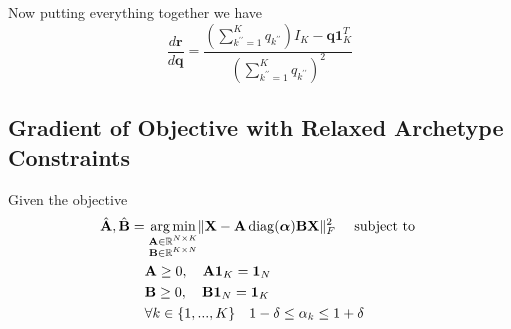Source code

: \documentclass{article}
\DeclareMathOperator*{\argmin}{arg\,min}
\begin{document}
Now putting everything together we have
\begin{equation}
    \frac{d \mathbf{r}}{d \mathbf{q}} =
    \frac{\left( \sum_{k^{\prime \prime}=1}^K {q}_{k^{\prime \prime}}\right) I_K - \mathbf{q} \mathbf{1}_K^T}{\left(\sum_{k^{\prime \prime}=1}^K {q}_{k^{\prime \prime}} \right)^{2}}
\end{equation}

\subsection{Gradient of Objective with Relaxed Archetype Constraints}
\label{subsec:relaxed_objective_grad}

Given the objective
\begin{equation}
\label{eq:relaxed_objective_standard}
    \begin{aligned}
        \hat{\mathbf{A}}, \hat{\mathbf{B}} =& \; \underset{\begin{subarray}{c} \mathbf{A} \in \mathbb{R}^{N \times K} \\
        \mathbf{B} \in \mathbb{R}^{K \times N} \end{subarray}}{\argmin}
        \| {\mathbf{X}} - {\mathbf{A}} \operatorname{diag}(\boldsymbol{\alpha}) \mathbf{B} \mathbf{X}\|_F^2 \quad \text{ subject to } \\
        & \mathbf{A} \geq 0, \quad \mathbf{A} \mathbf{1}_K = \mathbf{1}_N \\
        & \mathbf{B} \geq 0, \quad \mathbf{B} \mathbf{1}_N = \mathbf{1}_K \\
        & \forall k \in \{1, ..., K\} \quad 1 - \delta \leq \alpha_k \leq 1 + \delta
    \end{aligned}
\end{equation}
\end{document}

==

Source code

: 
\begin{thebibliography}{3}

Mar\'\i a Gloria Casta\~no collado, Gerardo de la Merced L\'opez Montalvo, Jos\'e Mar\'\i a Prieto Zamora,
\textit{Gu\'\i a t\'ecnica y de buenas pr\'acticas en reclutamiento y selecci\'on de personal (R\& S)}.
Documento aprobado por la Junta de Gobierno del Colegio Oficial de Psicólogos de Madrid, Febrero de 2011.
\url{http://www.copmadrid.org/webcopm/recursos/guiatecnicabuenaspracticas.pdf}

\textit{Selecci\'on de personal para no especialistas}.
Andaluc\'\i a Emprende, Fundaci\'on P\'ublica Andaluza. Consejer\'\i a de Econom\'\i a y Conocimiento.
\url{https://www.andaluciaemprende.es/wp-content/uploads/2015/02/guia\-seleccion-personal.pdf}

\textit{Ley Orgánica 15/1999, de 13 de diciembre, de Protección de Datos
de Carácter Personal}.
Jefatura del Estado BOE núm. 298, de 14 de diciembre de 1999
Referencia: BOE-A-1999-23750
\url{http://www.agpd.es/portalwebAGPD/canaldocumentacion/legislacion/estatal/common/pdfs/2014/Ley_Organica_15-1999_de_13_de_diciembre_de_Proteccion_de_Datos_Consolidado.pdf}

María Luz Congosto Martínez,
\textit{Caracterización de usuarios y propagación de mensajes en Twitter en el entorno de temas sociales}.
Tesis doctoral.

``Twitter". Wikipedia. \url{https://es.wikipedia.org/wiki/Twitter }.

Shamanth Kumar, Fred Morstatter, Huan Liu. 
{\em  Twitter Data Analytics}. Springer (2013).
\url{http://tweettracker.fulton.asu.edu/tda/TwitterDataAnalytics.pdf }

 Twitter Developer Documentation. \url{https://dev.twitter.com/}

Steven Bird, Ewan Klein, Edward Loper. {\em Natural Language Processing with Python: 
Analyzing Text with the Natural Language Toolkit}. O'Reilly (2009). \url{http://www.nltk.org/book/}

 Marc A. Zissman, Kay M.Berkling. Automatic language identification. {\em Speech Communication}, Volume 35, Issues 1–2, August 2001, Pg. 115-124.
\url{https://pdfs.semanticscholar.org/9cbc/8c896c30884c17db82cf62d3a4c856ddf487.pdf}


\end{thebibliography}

--

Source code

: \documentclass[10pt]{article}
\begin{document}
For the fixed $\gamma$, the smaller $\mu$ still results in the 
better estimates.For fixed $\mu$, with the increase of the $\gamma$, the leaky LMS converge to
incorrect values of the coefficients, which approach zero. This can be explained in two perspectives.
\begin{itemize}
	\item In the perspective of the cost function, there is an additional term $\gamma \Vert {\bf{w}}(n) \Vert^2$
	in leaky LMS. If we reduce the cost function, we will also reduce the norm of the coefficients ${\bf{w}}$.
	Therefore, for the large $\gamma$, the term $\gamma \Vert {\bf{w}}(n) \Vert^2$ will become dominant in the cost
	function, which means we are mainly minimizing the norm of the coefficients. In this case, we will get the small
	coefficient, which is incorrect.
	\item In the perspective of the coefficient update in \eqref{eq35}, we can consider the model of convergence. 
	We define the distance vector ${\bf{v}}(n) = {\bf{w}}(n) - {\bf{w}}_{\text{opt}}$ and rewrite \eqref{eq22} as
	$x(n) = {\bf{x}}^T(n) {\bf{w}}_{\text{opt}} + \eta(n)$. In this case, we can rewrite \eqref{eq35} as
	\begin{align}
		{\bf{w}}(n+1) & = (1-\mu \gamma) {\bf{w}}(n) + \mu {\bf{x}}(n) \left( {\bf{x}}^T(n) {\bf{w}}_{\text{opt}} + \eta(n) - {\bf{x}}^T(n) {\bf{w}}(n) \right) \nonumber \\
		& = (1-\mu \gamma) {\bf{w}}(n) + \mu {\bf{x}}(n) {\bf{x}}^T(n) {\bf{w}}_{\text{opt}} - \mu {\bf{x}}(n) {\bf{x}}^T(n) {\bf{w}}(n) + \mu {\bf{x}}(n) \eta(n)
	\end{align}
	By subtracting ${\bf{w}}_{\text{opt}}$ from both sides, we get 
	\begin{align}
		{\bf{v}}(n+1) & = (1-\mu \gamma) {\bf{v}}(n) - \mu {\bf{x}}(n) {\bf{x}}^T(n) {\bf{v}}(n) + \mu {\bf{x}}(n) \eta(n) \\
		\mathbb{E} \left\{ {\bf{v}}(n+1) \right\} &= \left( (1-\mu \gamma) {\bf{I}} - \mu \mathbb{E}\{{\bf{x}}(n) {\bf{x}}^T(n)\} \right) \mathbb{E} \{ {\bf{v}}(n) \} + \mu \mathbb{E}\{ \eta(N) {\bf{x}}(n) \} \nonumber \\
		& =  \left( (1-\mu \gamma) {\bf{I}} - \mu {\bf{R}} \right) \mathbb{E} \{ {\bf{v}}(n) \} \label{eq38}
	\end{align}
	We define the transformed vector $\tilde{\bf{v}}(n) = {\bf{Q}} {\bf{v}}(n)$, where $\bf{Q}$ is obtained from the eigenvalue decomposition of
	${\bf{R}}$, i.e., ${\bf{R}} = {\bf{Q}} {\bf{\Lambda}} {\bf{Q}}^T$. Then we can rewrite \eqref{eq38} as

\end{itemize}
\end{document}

§ PROBLEM REQUIREMENTS:
Every line of the records above where the string "incorrect" is found should be copied.

§ PROBLEM SOLUTION:
incorrect values of the coefficients, which approach zero. This can be explained in two perspectives.
	coefficient, which is incorrect.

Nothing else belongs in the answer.